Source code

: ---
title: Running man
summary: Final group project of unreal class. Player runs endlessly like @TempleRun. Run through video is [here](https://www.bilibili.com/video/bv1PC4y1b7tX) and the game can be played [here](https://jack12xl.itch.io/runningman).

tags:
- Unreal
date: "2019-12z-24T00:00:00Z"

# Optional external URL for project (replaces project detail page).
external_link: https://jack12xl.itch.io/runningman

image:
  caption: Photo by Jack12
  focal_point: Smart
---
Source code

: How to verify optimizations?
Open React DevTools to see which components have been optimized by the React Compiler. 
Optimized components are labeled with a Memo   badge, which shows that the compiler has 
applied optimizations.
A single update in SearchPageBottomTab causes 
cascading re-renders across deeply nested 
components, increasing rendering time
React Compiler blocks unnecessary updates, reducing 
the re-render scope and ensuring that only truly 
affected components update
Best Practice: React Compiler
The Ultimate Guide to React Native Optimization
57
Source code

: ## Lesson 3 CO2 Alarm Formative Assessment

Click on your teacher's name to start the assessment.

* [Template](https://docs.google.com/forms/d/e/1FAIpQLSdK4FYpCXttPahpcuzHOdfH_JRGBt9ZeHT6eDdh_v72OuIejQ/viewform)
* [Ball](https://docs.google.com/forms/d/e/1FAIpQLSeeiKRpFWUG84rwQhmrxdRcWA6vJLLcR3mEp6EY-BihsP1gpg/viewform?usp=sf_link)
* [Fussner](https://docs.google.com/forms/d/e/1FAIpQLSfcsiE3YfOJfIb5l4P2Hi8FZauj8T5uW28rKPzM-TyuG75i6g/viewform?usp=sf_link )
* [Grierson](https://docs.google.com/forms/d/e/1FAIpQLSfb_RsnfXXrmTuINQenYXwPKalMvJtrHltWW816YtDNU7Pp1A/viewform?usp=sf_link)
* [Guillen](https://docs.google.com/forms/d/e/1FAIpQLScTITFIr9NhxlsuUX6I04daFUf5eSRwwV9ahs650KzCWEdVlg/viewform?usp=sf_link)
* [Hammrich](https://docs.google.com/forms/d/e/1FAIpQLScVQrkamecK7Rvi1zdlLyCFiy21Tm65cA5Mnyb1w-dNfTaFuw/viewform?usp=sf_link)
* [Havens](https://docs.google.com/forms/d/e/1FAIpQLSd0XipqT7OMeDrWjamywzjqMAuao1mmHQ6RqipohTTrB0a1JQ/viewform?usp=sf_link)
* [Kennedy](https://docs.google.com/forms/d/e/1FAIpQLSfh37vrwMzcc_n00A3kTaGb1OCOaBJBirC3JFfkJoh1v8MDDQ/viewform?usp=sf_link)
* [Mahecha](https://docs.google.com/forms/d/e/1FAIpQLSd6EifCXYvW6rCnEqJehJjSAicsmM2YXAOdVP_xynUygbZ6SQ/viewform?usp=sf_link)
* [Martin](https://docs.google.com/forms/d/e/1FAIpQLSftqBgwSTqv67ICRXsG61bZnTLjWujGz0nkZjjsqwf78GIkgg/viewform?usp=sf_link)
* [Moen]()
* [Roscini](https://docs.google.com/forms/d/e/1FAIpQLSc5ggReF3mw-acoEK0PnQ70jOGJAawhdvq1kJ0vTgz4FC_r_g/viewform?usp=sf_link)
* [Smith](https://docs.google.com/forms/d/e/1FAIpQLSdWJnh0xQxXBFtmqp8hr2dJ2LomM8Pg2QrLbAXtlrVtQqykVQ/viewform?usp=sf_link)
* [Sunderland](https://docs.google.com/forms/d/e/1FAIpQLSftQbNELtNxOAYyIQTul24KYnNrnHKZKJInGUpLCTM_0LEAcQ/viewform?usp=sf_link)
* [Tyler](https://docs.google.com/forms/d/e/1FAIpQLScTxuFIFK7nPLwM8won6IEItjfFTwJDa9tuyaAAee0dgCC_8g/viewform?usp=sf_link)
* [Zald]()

Exercise: Write out every record, exactly as written.

Solution to the problem:
Source code

: ---
title: Running man
summary: Final group project of unreal class. Player runs endlessly like @TempleRun. Run through video is [here](https://www.bilibili.com/video/bv1PC4y1b7tX) and the game can be played [here](https://jack12xl.itch.io/runningman).

tags:
- Unreal
date: "2019-12z-24T00:00:00Z"

# Optional external URL for project (replaces project detail page).
external_link: https://jack12xl.itch.io/runningman

image:
  caption: Photo by Jack12
  focal_point: Smart
---
Source code

: How to verify optimizations?
Open React DevTools to see which components have been optimized by the React Compiler. 
Optimized components are labeled with a Memo   badge, which shows that the compiler has 
applied optimizations.
A single update in SearchPageBottomTab causes 
cascading re-renders across deeply nested 
components, increasing rendering time
React Compiler blocks unnecessary updates, reducing 
the re-render scope and ensuring that only truly 
affected components update
Best Practice: React Compiler
The Ultimate Guide to React Native Optimization
57
Source code

: ## Lesson 3 CO2 Alarm Formative Assessment

Click on your teacher's name to start the assessment.

* [Template](https://docs.google.com/forms/d/e/1FAIpQLSdK4FYpCXttPahpcuzHOdfH_JRGBt9ZeHT6eDdh_v72OuIejQ/viewform)
* [Ball](https://docs.google.com/forms/d/e/1FAIpQLSeeiKRpFWUG84rwQhmrxdRcWA6vJLLcR3mEp6EY-BihsP1gpg/viewform?usp=sf_link)
* [Fussner](https://docs.google.com/forms/d/e/1FAIpQLSfcsiE3YfOJfIb5l4P2Hi8FZauj8T5uW28rKPzM-TyuG75i6g/viewform?usp=sf_link )
* [Grierson](https://docs.google.com/forms/d/e/1FAIpQLSfb_RsnfXXrmTuINQenYXwPKalMvJtrHltWW816YtDNU7Pp1A/viewform?usp=sf_link)
* [Guillen](https://docs.google.com/forms/d/e/1FAIpQLScTITFIr9NhxlsuUX6I04daFUf5eSRwwV9ahs650KzCWEdVlg/viewform?usp=sf_link)
* [Hammrich](https://docs.google.com/forms/d/e/1FAIpQLScVQrkamecK7Rvi1zdlLyCFiy21Tm65cA5Mnyb1w-dNfTaFuw/viewform?usp=sf_link)
* [Havens](https://docs.google.com/forms/d/e/1FAIpQLSd0XipqT7OMeDrWjamywzjqMAuao1mmHQ6RqipohTTrB0a1JQ/viewform?usp=sf_link)
* [Kennedy](https://docs.google.com/forms/d/e/1FAIpQLSfh37vrwMzcc_n00A3kTaGb1OCOaBJBirC3JFfkJoh1v8MDDQ/viewform?usp=sf_link)
* [Mahecha](https://docs.google.com/forms/d/e/1FAIpQLSd6EifCXYvW6rCnEqJehJjSAicsmM2YXAOdVP_xynUygbZ6SQ/viewform?usp=sf_link)
* [Martin](https://docs.google.com/forms/d/e/1FAIpQLSftqBgwSTqv67ICRXsG61bZnTLjWujGz0nkZjjsqwf78GIkgg/viewform?usp=sf_link)
* [Moen]()
* [Roscini](https://docs.google.com/forms/d/e/1FAIpQLSc5ggReF3mw-acoEK0PnQ70jOGJAawhdvq1kJ0vTgz4FC_r_g/viewform?usp=sf_link)
* [Smith](https://docs.google.com/forms/d/e/1FAIpQLSdWJnh0xQxXBFtmqp8hr2dJ2LomM8Pg2QrLbAXtlrVtQqykVQ/viewform?usp=sf_link)
* [Sunderland](https://docs.google.com/forms/d/e/1FAIpQLSftQbNELtNxOAYyIQTul24KYnNrnHKZKJInGUpLCTM_0LEAcQ/viewform?usp=sf_link)
* [Tyler](https://docs.google.com/forms/d/e/1FAIpQLScTxuFIFK7nPLwM8won6IEItjfFTwJDa9tuyaAAee0dgCC_8g/viewform?usp=sf_link)
* [Zald]()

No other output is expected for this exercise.